(Beginning of Excerpted records)

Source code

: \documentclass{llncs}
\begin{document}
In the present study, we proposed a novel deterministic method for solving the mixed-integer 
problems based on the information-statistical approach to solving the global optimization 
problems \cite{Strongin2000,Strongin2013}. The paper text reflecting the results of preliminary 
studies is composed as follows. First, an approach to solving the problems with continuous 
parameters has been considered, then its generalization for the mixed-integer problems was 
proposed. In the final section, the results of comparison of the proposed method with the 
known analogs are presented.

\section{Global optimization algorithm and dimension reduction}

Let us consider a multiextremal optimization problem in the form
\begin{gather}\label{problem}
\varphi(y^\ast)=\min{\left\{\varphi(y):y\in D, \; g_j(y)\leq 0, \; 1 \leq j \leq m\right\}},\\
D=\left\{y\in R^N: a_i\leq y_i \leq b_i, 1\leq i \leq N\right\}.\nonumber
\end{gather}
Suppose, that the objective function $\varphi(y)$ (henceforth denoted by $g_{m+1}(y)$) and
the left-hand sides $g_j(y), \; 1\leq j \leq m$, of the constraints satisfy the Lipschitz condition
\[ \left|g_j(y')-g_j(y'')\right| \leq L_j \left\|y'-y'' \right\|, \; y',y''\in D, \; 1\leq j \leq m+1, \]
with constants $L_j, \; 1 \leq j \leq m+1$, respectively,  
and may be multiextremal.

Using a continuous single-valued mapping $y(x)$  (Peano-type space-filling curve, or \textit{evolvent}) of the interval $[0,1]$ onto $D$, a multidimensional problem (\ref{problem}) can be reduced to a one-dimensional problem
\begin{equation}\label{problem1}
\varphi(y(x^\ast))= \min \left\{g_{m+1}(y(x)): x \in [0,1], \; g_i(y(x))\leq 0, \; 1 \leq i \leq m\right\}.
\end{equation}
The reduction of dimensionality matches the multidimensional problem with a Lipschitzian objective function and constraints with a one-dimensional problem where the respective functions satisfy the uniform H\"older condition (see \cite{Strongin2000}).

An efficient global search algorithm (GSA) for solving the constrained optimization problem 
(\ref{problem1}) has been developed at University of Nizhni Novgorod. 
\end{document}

(End of Excerpted records)

## Task prompt
Whenever the word "continuous" shows up in a line, that line counts. Say how many lines of the data count, giving the number alone.

## Written answer
2